Experimental device and experimental method for testing bearing water pressure of buried water stop in construction joint

Technical Field

The invention belongs to the technical field of measurement and test, and relates to an experimental device and an experimental method for testing the bearing water pressure of a buried water stop in a construction joint.

Background

The high water pressure mountain tunnel, because the water pressure is big, collapse and gushing water of suddenly mud take place very easily, bring very big challenge for the construction and the durability of tunnel, for the operation of guaranteeing the tunnel, wherein the construction joint in many mountain tunnels all adopts buried waterstop waterproof. Because no method for testing the water-pressure-resistant strength of the water stop belt exists at present, great trouble is caused to design and construction, and the waterproof design of the tunnel has great blindness.

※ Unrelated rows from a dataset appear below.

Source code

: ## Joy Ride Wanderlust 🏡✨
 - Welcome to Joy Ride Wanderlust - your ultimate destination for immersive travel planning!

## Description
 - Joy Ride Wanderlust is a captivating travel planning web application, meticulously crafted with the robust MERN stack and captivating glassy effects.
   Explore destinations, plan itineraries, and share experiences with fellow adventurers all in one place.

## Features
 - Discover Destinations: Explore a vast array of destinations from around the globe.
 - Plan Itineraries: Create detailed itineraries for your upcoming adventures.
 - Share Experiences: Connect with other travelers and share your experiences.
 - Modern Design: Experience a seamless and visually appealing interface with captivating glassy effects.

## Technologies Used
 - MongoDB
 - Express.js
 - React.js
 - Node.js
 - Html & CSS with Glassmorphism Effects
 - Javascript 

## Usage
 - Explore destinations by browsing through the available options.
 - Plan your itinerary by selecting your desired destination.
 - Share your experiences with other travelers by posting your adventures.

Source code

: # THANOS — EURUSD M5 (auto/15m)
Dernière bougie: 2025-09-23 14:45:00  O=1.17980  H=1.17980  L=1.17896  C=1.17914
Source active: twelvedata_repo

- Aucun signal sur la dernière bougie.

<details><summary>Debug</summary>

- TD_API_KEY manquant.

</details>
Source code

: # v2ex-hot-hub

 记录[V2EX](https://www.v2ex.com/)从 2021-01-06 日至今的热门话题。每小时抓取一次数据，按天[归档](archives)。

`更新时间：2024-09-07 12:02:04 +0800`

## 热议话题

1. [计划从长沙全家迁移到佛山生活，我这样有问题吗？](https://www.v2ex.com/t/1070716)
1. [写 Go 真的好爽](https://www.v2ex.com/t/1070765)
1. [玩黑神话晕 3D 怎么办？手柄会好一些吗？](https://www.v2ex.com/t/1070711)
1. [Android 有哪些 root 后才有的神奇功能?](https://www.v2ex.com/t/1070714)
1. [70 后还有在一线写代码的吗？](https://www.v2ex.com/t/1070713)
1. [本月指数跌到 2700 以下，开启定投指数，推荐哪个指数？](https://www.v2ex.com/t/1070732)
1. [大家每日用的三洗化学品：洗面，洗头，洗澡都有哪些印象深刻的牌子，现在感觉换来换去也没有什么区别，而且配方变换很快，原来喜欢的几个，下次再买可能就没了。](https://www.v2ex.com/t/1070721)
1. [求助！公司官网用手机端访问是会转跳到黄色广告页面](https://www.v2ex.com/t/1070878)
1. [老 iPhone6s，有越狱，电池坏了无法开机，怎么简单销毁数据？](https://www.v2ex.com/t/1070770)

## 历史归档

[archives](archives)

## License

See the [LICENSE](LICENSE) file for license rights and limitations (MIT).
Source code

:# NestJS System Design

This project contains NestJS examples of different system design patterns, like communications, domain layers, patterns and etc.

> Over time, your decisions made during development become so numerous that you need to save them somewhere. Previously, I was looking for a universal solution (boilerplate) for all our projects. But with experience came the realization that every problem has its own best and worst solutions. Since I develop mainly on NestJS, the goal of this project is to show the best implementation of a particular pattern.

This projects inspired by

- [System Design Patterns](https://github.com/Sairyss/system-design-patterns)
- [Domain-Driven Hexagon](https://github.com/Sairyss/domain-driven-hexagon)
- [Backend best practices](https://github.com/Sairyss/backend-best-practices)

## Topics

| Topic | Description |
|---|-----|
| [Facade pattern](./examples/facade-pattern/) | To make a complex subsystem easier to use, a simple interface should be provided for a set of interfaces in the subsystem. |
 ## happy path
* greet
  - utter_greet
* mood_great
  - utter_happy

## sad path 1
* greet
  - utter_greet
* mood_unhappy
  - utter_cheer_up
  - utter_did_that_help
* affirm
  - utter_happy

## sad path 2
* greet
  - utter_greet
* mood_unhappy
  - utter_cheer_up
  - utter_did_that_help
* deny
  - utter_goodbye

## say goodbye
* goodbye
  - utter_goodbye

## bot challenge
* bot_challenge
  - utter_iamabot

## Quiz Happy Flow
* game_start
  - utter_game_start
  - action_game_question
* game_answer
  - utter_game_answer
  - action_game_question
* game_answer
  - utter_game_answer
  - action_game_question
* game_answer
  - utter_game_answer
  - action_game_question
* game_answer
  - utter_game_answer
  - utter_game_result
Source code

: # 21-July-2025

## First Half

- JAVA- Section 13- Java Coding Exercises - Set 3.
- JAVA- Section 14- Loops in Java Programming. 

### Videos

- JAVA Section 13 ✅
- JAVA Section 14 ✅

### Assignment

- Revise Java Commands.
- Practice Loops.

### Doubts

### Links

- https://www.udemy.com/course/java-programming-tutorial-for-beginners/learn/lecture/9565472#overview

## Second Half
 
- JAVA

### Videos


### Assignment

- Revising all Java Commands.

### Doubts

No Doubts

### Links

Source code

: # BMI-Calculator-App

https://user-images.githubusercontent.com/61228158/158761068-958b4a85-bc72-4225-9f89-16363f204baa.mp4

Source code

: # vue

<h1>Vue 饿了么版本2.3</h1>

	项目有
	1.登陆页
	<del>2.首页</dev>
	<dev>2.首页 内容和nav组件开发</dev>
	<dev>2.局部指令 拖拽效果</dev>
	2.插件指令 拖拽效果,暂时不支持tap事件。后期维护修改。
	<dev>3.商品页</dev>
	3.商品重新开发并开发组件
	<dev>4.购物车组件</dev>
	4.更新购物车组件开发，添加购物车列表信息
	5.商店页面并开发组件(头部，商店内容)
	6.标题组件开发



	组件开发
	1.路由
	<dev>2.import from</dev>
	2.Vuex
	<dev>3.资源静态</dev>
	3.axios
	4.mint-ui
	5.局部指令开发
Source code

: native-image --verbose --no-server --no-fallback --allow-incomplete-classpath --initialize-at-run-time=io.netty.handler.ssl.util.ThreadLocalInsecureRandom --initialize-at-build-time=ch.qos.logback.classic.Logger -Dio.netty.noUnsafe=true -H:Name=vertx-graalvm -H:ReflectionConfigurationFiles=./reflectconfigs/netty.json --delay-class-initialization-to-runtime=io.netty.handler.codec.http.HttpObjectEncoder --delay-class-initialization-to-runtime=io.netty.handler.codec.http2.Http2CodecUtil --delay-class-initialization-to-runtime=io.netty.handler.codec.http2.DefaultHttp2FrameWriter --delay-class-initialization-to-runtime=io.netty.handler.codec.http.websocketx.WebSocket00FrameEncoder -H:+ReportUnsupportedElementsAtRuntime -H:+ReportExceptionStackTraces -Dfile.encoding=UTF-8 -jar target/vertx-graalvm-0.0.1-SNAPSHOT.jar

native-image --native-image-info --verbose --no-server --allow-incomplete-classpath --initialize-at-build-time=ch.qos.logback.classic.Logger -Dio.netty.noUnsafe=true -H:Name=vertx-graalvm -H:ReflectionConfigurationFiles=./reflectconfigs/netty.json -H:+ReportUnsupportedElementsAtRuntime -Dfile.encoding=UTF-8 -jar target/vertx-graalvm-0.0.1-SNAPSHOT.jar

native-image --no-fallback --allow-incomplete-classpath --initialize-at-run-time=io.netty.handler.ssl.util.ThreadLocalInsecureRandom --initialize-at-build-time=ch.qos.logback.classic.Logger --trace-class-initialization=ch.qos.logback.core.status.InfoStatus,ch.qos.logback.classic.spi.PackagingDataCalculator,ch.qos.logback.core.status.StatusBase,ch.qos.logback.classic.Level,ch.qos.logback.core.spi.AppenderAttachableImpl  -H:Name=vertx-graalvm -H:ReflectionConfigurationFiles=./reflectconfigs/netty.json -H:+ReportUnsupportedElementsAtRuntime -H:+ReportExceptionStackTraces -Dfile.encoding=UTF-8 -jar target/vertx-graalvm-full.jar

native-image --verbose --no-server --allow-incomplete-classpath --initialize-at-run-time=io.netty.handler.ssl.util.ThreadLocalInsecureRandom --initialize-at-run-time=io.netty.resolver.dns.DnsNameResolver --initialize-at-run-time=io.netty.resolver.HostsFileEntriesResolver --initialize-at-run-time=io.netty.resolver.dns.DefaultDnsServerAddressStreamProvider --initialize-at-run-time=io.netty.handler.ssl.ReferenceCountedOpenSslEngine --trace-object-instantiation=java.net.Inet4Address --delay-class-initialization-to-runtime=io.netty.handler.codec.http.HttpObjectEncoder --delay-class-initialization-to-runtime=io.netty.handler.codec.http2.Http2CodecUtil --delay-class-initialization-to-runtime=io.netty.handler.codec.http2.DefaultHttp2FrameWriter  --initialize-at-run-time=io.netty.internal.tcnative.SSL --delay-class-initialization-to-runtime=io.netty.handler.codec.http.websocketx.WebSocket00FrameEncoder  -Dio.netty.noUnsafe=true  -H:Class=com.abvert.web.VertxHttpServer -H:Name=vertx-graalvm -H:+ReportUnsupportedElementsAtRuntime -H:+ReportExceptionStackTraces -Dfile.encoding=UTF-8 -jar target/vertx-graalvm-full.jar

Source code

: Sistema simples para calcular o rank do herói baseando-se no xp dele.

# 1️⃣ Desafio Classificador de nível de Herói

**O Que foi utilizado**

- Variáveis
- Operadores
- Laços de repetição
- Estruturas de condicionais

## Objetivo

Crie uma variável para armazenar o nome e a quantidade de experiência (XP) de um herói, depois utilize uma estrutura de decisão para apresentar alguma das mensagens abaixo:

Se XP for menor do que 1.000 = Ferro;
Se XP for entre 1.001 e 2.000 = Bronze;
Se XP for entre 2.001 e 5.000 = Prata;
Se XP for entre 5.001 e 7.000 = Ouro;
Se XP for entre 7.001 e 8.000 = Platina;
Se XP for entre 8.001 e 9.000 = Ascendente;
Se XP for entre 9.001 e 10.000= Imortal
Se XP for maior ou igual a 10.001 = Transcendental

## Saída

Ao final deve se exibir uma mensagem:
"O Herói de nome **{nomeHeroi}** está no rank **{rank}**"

For this reason, chinese patent discloses a test method for water pressure resistance of a construction joint with a limit of dimensions such as a buried water stop [ application publication No. CN107702996a ], including a steel bolt, a construction joint, a triangular steel plate, a steel pipe, a water stop steel sheet, a round steel plate, a water stop and a water stop joint. The method comprises the steps of testing the maximum water pressure born by a construction joint water stop belt through simulating an on-site tunnel lining actual equal-size model bearing the water pressure by the model water pressure; taking a round steel plate and four right-angle triangle steel plates, opening the round steel plate, welding the steel pipe and the round steel plate at a small opening, and welding the right-angle triangle steel plates on the round steel plate and the steel pipe to increase structural rigidity; taking a water stop with a certain length to be just enclosed on a disc of an instrument, and bonding the water stop to ensure that the joint is watertight; pouring lower concrete, pouring the lower half part of the water stop which surrounds into a round shape in the lower concrete, placing welded instruments after the lower concrete is initially set, and pouring the upper half part of concrete, so that a construction joint is naturally formed.

Although the test method is suitable for popularization and use, the following problems still exist: because the joints of the water stop are bonded together by using cold gel or hot melt measures, the bonding parts of the water stop are weak points and are arranged adjacent to the construction joints, and the joints of the water stop can be damaged firstly in the pressurizing test, so that the test effect cannot be achieved.

Disclosure of Invention

Aiming at the problems in the prior art, the invention provides an experimental device for guaranteeing that a water stop joint cannot be damaged first, and the water stop bearing pressure of a buried water stop in a test construction joint is provided.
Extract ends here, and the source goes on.